Within both political wings lie those cheering for the continued and accelerated erosion of sociopolitical institutions and norms in the hopes of crossing a critical inflection point, often characterized by some imagined technological breakthrough. These are strains of a movement broadly referred to as accelerationism. The term was popularized by professor Benjamin Noys in his 2010 book, The Persistence of the Negative, in which he critiques leftist thinkers who believe that hastening capitalism’s development would necessarily usher in socialism, either from its ashes or through the co-optation of existing capitalist infrastructure towards collectivist ends. Indeed, Noys offers a cynical view of the conceit; its inherent political ambivalence and capitalism’s resiliency and ability to reinvent itself time and again run counter to the notion that inducing crises would necessarily bring about positive social change.
Since that first book, accelerationist thought leaders and manifestos have come and gone, largely without much of a trace. In the preface to his new book, Noys suggests that, “passions aroused by the accelerationist moment have faded, and what movement there was, especially on the left, now takes more sober and restrained forms.” Maybe one could argue this to be the case among the intelligentsia, but for the general population, I would venture to guess that the political apathy and disillusionment alluded to earlier represents a sort of less coherent anti-institutional accelerationism, rooted primarily in nihilism: people yearning for a broader end to the current social order in the hopes that either their ideal future will manifest on the other end, or so as to rip a bandage and hasten what feels to be an excruciating and slow boil toward some kind of global catastrophe.
Contrary to the fanciful musings of nihilist cynics, even despite the ascendancy of collectivist ideals like universal welfare, socialism, and economic redistribution in the cultural zeitgeist, it is highly unlikely that an induced crisis should usher in some kind of egalitarian utopia. Rather, what should emerge on the other end of a cataclysmic crisis would likely strongly resemble our current conditions, as its beneficiaries and defendants (the corporations, the elite) are best disposed to pick up the pieces.
In essence, the American Left suffers from a profound shortage of the sorts of base building required to shape and build new institutions. Sure, there are obvious financial barriers toward building movements that threaten existing structures of power, but it goes beyond the financial realm. In order to better describe how power is built and articulated, the influential French sociologist Peter Bourdieu stratifies capital into three forms: economic capital (material goods, money, property), social capital (networks, relationships, organizations), and cultural capital (factual legitimacy, education, narratives, relevance). Labor and the American Left have failed to build durable inroads into any of these categories in meaningful ways.

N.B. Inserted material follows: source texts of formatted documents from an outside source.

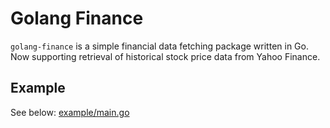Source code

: # Golang Finance

`golang-finance` is a simple financial data fetching package written in Go.
Now supporting retrieval of historical stock price data from Yahoo Finance.

## Example
See below:
[example/main.go](https://github.com/yamyard/golang-finance/blob/main/example/main.go)
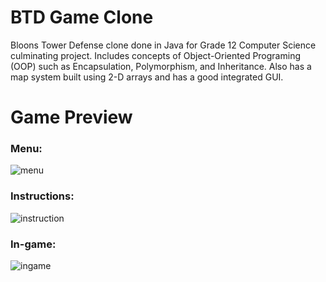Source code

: # BTD Game Clone

Bloons Tower Defense clone done in Java for Grade 12 Computer Science culminating project. Includes concepts of Object-Oriented Programing (OOP) such as Encapsulation, Polymorphism, and Inheritance. Also has a map system built using 2-D arrays and has a good integrated GUI.

# Game Preview

### Menu:

![menu](https://user-images.githubusercontent.com/98196770/167235352-8427d358-0f57-4150-b696-0494a22f8ea6.PNG)

### Instructions:

![instruction](https://user-images.githubusercontent.com/98196770/167235353-3ff1970a-aeab-45d7-b679-e5d17ac8b85c.PNG)

### In-game:

![ingame](https://user-images.githubusercontent.com/98196770/167235359-9883cd5f-09f0-4c65-b1c3-251699e9bc63.PNG)


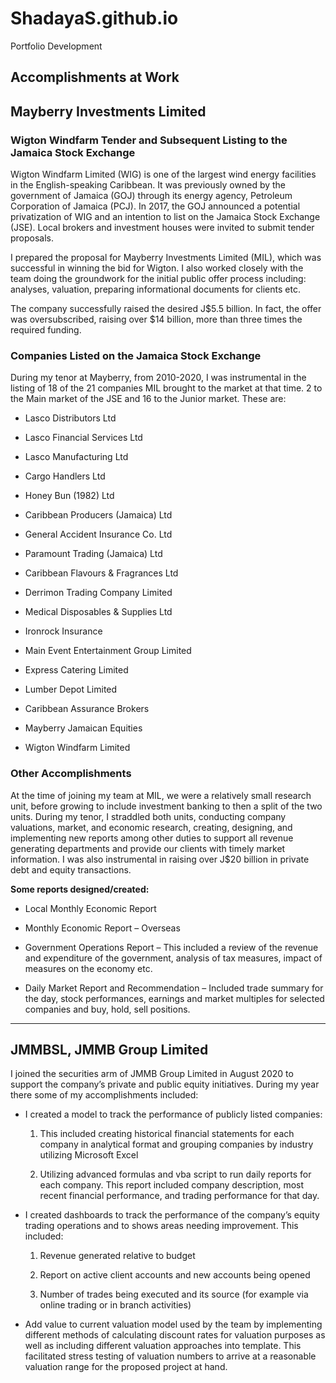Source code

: # ShadayaS.github.io
Portfolio Development

## Accomplishments at Work

## Mayberry Investments Limited
### Wigton Windfarm Tender and Subsequent Listing to the Jamaica Stock Exchange
Wigton Windfarm Limited (WIG) is one of the largest wind energy facilities in the English-speaking Caribbean.  It was previously owned by the government of Jamaica (GOJ) through its energy agency, Petroleum Corporation of Jamaica (PCJ). In 2017, the GOJ announced a potential privatization of WIG and an intention to list on the Jamaica Stock Exchange (JSE). Local brokers and investment houses were invited to submit tender proposals.

I prepared the proposal for Mayberry Investments Limited (MIL), which was successful in winning the bid for Wigton.  I also worked closely with the team doing the groundwork for the initial public offer process including: analyses, valuation, preparing informational documents for clients etc. 

The company successfully raised the desired J$5.5 billion.  In fact, the offer was oversubscribed, raising over $14 billion, more than three times the required funding.

### Companies Listed on the Jamaica Stock Exchange
During my tenor at Mayberry, from 2010-2020, I was instrumental in the listing of 18 of the 21 companies MIL brought to the market at that time.  2 to the Main market of the JSE and 16 to the Junior market.  These are:

- Lasco Distributors Ltd

- Lasco Financial Services Ltd

- Lasco Manufacturing Ltd

- Cargo Handlers Ltd

- Honey Bun (1982) Ltd

- Caribbean Producers (Jamaica) Ltd

- General Accident Insurance Co. Ltd

- Paramount Trading (Jamaica) Ltd

- Caribbean Flavours & Fragrances Ltd

- Derrimon Trading Company Limited

- Medical Disposables & Supplies Ltd

- Ironrock Insurance

- Main Event Entertainment Group Limited

- Express Catering Limited

- Lumber Depot Limited

- Caribbean Assurance Brokers

- Mayberry Jamaican Equities

- Wigton Windfarm Limited


### Other Accomplishments
At the time of joining my team at MIL, we were a relatively small research unit, before growing to include investment banking to then a split of the two units. During my tenor, I straddled both units, conducting company valuations, market, and economic research, creating, designing, and implementing new reports among other duties to support all revenue generating departments and provide our clients with timely market information. I was also instrumental in raising over J$20 billion in private debt and equity transactions.

**Some reports designed/created:**

- Local Monthly Economic Report

- Monthly Economic Report – Overseas

- Government Operations Report – This included a review of the revenue and expenditure of the government, analysis of tax measures, impact of measures on the economy etc.

- Daily Market Report and Recommendation – Included trade summary for the day, stock performances, earnings and market multiples for selected companies and buy, hold, sell positions.

---

## JMMBSL, JMMB Group Limited
I joined the securities arm of JMMB Group Limited in August 2020 to support the company’s private and public equity initiatives. During my year there some of my accomplishments included:

- I created a model to track the performance of publicly listed companies:

   1. This included creating historical financial statements for each company in analytical format and grouping companies by industry utilizing Microsoft Excel

   2. Utilizing advanced formulas and vba script to run daily reports for each company.  This report included company description, most recent financial performance, and trading performance for that day.


- I created dashboards to track the performance of the company’s equity trading operations and to shows areas needing improvement.  This included:

   1. Revenue generated relative to budget

   2. Report on active client accounts and new accounts being opened

   3. Number of trades being executed and its source (for example via online trading or in branch activities)


- Add value to current valuation model used by the team by implementing different methods of calculating discount rates for valuation purposes as well as including different valuation approaches into template.  This facilitated stress testing of valuation numbers to arrive at a reasonable valuation range for the proposed project at hand.
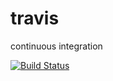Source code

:# travis
continuous integration

[![Build Status](https://travis-ci.org/ValeskaJ/travis.svg?branch=master)](https://travis-ci.org/ValeskaJ/travis)
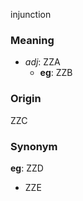 injunction
### Meaning
+ _adj_: ZZA
    + __eg__: ZZB

### Origin

ZZC

### Synonym

__eg__: ZZD

+ ZZE


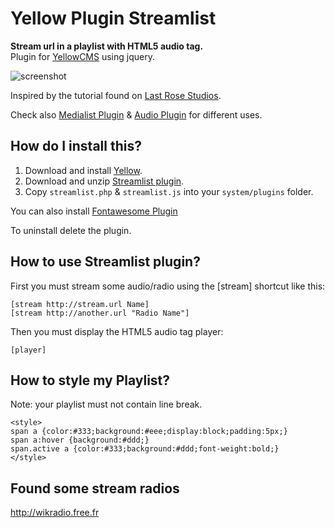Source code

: # Yellow Plugin Streamlist

**Stream url in a playlist with HTML5 audio tag.**  
Plugin for [YellowCMS](http://datenstrom.se/yellow/) using jquery.  

![screenshot](https://raw.githubusercontent.com/nibreh/yellow-plugin-streamlist/master/screenradio.png)

Inspired by the tutorial found on [Last Rose Studios](http://devblog.lastrose.com/html5-audio-video-playlist).

Check also [Medialist Plugin](https://github.com/nibreh/yellow-plugin-medialist) & [Audio Plugin](https://github.com/schulle4u/yellow-plugin-audio) for different uses.

## How do I install this?

1. Download and install [Yellow](https://github.com/datenstrom/yellow/).
2. Download and unzip [Streamlist plugin](https://github.com/nibreh/yellow-plugin-streamlist/archive/master.zip).
3. Copy `streamlist.php` & `streamlist.js` into your `system/plugins` folder.

You can also install [Fontawesome Plugin](https://github.com/datenstrom/yellow-plugins/tree/master/fontawesome)

To uninstall delete the plugin.

## How to use Streamlist plugin?

First you must stream some audio/radio using the [stream] shortcut like this:

    [stream http://stream.url Name]
    [stream http://another.url "Radio Name"]

Then you must display the HTML5 audio tag player:

    [player]

## How to style my Playlist?

Note: your playlist must not contain line break.

    <style>
    span a {color:#333;background:#eee;display:block;padding:5px;}
    span a:hover {background:#ddd;}
    span.active a {color:#333;background:#ddd;font-weight:bold;}
    </style>

## Found some stream radios

http://wikradio.free.fr

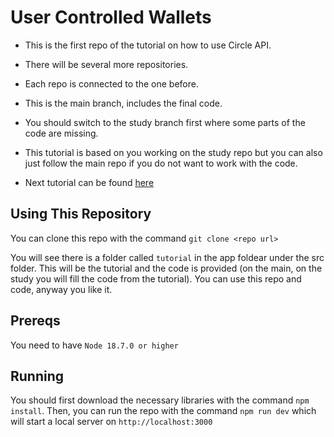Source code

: # User Controlled Wallets

- This is the first repo of the tutorial on how to use Circle API. 
- There will be several more repositories. 
- Each repo is connected to the one before.
- This is the main branch, includes the final code.
- You should switch to the study branch first where some parts of the code are missing.
- This tutorial is based on you working on the study repo but you can also just follow the main repo if you do not want to work with the code.

- Next tutorial can be found [here](https://github.com/SimonYuvarlak/Working-With-User-Controlled-Wallets.git)

## Using This Repository

You can clone this repo with the command `git clone <repo url>`

You will see there is a folder called `tutorial` in the app foldear under the src folder. This will be the tutorial and the code is provided (on the main, on the study you will fill the code from the tutorial). You can use this repo and code, anyway you like it.

## Prereqs

You need to have `Node 18.7.0 or higher`

## Running

You should first download the necessary libraries with the command `npm install`.
Then, you can run the repo with the command `npm run dev` which will start a local server on `http://localhost:3000`
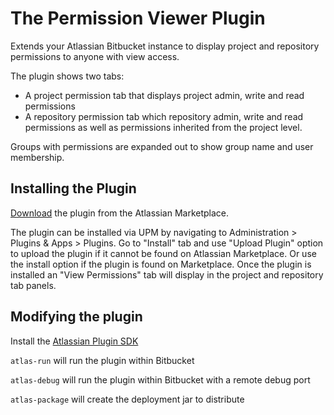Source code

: # The Permission Viewer Plugin

Extends your Atlassian Bitbucket instance to display project and repository permissions to anyone with view access.

The plugin shows two tabs:

* A project permission tab that displays project admin, write and read permissions
* A repository permission tab which repository admin, write and read permissions as well as permissions inherited from the project level.

Groups with permissions are expanded out to show group name and user membership.

## Installing the Plugin

[Download](https://marketplace.atlassian.com/plugins/com.orbitz.bitbucket.plugins.permission-viewer-plugin "Permission Viewer Plugin") the plugin from the Atlassian Marketplace.

The plugin can be installed via UPM by navigating to Administration > Plugins & Apps > Plugins. Go to "Install" tab and use "Upload Plugin" option to upload the plugin if it cannot be found on Atlassian Marketplace. Or use the install option if the plugin is found on Marketplace.
Once the plugin is installed an "View Permissions" tab will display in the project and repository tab panels.


## Modifying the plugin

Install the [Atlassian Plugin SDK](https://developer.atlassian.com/bitbucket/docs/latest/how-tos/creating-a-bitbucket-plugin.html "Creating a Bitbucket Plugin")

`atlas-run` will run the plugin within Bitbucket

`atlas-debug` will run the plugin within Bitbucket with a remote debug port

`atlas-package` will create the deployment jar to distribute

In his book, Bowling Alone, political scientist Robert Putnam charts the collapse of social capital across an increasingly atomized American life. Unions, civic groups, and fraternal organizations have not been spared from the erosion plaguing social groups of all stripes for the last several decades, wrought by the albatross of cultural and infrastructural isolation hanging around the neck of every American. The social media age, the proliferation of the automobile and sprawl, and longer working hours all compel us toward antisocial and introverted tendencies; not exactly ripe for organizing a mission to rebuild the social order.
Meanwhile, culturally, the American “Left” has largely been represented by institutions at least partially aligned with corporate and financial interests. More often do they resemble socially progressive neoliberalism rather than any sort of classically progressive thinkers like Marx. Perhaps, until recently, they have enjoyed significant cultural mainstay, but without compelling first principles rooted in economic interests, they offer little of relevance to the layman. In fact, in many instances, as Graeber alludes to in the aforementioned video, they traffic in elite circles and come across as admonitory and elitist. More inclusive movements rooted in class politics (and it should go without saying that this is not the same thing as class reductionism) as their base of analysis are beginning to blossom, but promulgating these notions through traditional, private cultural mediums is fraught with its own set of challenges.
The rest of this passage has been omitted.